• DESCRIPTION OF THE TASK:
The whole of the data is to be duplicated precisely.

• Stored data entries:

• • •

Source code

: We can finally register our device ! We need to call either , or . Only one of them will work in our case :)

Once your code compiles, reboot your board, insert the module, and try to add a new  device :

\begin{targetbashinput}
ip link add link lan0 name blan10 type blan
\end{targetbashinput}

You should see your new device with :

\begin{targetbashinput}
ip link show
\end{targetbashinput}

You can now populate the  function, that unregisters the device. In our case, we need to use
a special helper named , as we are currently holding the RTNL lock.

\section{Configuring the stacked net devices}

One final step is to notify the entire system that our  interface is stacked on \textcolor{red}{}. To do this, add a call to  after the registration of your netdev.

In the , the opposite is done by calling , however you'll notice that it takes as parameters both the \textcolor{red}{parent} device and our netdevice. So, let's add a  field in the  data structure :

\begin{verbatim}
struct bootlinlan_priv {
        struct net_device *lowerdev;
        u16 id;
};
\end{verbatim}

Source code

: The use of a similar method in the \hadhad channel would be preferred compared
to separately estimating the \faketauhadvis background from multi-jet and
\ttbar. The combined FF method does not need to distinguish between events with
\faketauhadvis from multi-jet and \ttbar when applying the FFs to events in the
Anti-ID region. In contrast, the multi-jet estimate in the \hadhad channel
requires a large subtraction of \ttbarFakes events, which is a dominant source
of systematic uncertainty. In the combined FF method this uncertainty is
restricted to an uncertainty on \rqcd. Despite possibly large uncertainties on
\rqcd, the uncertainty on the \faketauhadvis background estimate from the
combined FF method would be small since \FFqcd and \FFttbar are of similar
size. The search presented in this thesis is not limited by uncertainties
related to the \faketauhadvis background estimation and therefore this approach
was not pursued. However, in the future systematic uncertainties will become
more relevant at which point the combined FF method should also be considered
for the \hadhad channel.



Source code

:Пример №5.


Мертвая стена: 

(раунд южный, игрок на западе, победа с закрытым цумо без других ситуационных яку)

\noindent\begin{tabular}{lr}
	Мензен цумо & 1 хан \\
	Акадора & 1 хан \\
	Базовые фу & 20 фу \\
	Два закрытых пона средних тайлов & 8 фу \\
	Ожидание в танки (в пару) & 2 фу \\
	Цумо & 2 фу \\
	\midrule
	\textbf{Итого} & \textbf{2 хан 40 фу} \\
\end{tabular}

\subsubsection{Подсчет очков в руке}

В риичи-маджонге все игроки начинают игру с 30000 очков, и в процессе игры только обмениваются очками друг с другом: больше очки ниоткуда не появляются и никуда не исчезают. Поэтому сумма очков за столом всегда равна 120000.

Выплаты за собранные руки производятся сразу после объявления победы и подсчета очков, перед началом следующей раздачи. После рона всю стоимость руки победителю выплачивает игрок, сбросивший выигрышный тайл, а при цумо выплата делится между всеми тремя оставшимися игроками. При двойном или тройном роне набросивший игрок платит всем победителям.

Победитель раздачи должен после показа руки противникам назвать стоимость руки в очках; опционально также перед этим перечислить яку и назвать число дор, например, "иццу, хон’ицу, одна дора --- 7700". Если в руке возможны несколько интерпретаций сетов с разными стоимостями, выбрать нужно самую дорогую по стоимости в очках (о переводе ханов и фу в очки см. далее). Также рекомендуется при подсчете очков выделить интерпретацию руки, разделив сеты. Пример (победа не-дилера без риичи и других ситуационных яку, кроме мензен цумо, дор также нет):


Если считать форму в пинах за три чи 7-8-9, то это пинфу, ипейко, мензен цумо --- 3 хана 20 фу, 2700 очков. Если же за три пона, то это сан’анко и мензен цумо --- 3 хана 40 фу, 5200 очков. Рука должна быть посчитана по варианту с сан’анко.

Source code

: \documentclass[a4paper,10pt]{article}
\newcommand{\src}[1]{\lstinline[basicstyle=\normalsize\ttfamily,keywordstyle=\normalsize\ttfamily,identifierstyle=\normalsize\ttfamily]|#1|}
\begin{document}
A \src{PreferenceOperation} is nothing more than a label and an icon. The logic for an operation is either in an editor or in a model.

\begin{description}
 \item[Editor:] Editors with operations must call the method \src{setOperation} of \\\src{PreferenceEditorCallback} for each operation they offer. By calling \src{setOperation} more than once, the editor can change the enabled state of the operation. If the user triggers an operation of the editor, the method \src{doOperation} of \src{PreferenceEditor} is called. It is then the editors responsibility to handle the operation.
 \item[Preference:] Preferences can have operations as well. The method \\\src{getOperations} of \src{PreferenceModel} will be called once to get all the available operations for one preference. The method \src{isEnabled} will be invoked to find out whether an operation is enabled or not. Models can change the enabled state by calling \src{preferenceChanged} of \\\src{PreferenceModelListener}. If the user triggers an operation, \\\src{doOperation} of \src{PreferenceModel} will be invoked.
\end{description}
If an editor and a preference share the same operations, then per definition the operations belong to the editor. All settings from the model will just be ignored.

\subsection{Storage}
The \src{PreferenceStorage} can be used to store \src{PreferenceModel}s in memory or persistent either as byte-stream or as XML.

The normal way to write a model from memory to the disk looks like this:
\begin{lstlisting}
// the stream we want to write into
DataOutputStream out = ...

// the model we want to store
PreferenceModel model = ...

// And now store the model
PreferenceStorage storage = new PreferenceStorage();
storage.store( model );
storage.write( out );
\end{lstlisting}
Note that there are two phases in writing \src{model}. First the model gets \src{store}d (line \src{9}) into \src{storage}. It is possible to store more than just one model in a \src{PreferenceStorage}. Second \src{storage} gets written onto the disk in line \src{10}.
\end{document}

• • •

• REPLY:
Source code

: We can finally register our device ! We need to call either , or . Only one of them will work in our case :)

Once your code compiles, reboot your board, insert the module, and try to add a new  device :

\begin{targetbashinput}
ip link add link lan0 name blan10 type blan
\end{targetbashinput}

You should see your new device with :

\begin{targetbashinput}
ip link show
\end{targetbashinput}

You can now populate the  function, that unregisters the device. In our case, we need to use
a special helper named , as we are currently holding the RTNL lock.

\section{Configuring the stacked net devices}

One final step is to notify the entire system that our  interface is stacked on \textcolor{red}{}. To do this, add a call to  after the registration of your netdev.

In the , the opposite is done by calling , however you'll notice that it takes as parameters both the \textcolor{red}{parent} device and our netdevice. So, let's add a  field in the  data structure :

\begin{verbatim}
struct bootlinlan_priv {
        struct net_device *lowerdev;
        u16 id;
};
\end{verbatim}

Source code

: The use of a similar method in the \hadhad channel would be preferred compared
to separately estimating the \faketauhadvis background from multi-jet and
\ttbar. The combined FF method does not need to distinguish between events with
\faketauhadvis from multi-jet and \ttbar when applying the FFs to events in the
Anti-ID region. In contrast, the multi-jet estimate in the \hadhad channel
requires a large subtraction of \ttbarFakes events, which is a dominant source
of systematic uncertainty. In the combined FF method this uncertainty is
restricted to an uncertainty on \rqcd. Despite possibly large uncertainties on
\rqcd, the uncertainty on the \faketauhadvis background estimate from the
combined FF method would be small since \FFqcd and \FFttbar are of similar
size. The search presented in this thesis is not limited by uncertainties
related to the \faketauhadvis background estimation and therefore this approach
was not pursued. However, in the future systematic uncertainties will become
more relevant at which point the combined FF method should also be considered
for the \hadhad channel.



Source code

:Пример №5.


Мертвая стена: 

(раунд южный, игрок на западе, победа с закрытым цумо без других ситуационных яку)

\noindent\begin{tabular}{lr}
	Мензен цумо & 1 хан \\
	Акадора & 1 хан \\
	Базовые фу & 20 фу \\
	Два закрытых пона средних тайлов & 8 фу \\
	Ожидание в танки (в пару) & 2 фу \\
	Цумо & 2 фу \\
	\midrule
	\textbf{Итого} & \textbf{2 хан 40 фу} \\
\end{tabular}

\subsubsection{Подсчет очков в руке}

В риичи-маджонге все игроки начинают игру с 30000 очков, и в процессе игры только обмениваются очками друг с другом: больше очки ниоткуда не появляются и никуда не исчезают. Поэтому сумма очков за столом всегда равна 120000.

Выплаты за собранные руки производятся сразу после объявления победы и подсчета очков, перед началом следующей раздачи. После рона всю стоимость руки победителю выплачивает игрок, сбросивший выигрышный тайл, а при цумо выплата делится между всеми тремя оставшимися игроками. При двойном или тройном роне набросивший игрок платит всем победителям.

Победитель раздачи должен после показа руки противникам назвать стоимость руки в очках; опционально также перед этим перечислить яку и назвать число дор, например, "иццу, хон’ицу, одна дора --- 7700". Если в руке возможны несколько интерпретаций сетов с разными стоимостями, выбрать нужно самую дорогую по стоимости в очках (о переводе ханов и фу в очки см. далее). Также рекомендуется при подсчете очков выделить интерпретацию руки, разделив сеты. Пример (победа не-дилера без риичи и других ситуационных яку, кроме мензен цумо, дор также нет):


Если считать форму в пинах за три чи 7-8-9, то это пинфу, ипейко, мензен цумо --- 3 хана 20 фу, 2700 очков. Если же за три пона, то это сан’анко и мензен цумо --- 3 хана 40 фу, 5200 очков. Рука должна быть посчитана по варианту с сан’анко.

Source code

: \documentclass[a4paper,10pt]{article}
\newcommand{\src}[1]{\lstinline[basicstyle=\normalsize\ttfamily,keywordstyle=\normalsize\ttfamily,identifierstyle=\normalsize\ttfamily]|#1|}
\begin{document}
A \src{PreferenceOperation} is nothing more than a label and an icon. The logic for an operation is either in an editor or in a model.

\begin{description}
 \item[Editor:] Editors with operations must call the method \src{setOperation} of \\\src{PreferenceEditorCallback} for each operation they offer. By calling \src{setOperation} more than once, the editor can change the enabled state of the operation. If the user triggers an operation of the editor, the method \src{doOperation} of \src{PreferenceEditor} is called. It is then the editors responsibility to handle the operation.
 \item[Preference:] Preferences can have operations as well. The method \\\src{getOperations} of \src{PreferenceModel} will be called once to get all the available operations for one preference. The method \src{isEnabled} will be invoked to find out whether an operation is enabled or not. Models can change the enabled state by calling \src{preferenceChanged} of \\\src{PreferenceModelListener}. If the user triggers an operation, \\\src{doOperation} of \src{PreferenceModel} will be invoked.
\end{description}
If an editor and a preference share the same operations, then per definition the operations belong to the editor. All settings from the model will just be ignored.

\subsection{Storage}
The \src{PreferenceStorage} can be used to store \src{PreferenceModel}s in memory or persistent either as byte-stream or as XML.

The normal way to write a model from memory to the disk looks like this:
\begin{lstlisting}
// the stream we want to write into
DataOutputStream out = ...

// the model we want to store
PreferenceModel model = ...

// And now store the model
PreferenceStorage storage = new PreferenceStorage();
storage.store( model );
storage.write( out );
\end{lstlisting}
Note that there are two phases in writing \src{model}. First the model gets \src{store}d (line \src{9}) into \src{storage}. It is possible to store more than just one model in a \src{PreferenceStorage}. Second \src{storage} gets written onto the disk in line \src{10}.
\end{document}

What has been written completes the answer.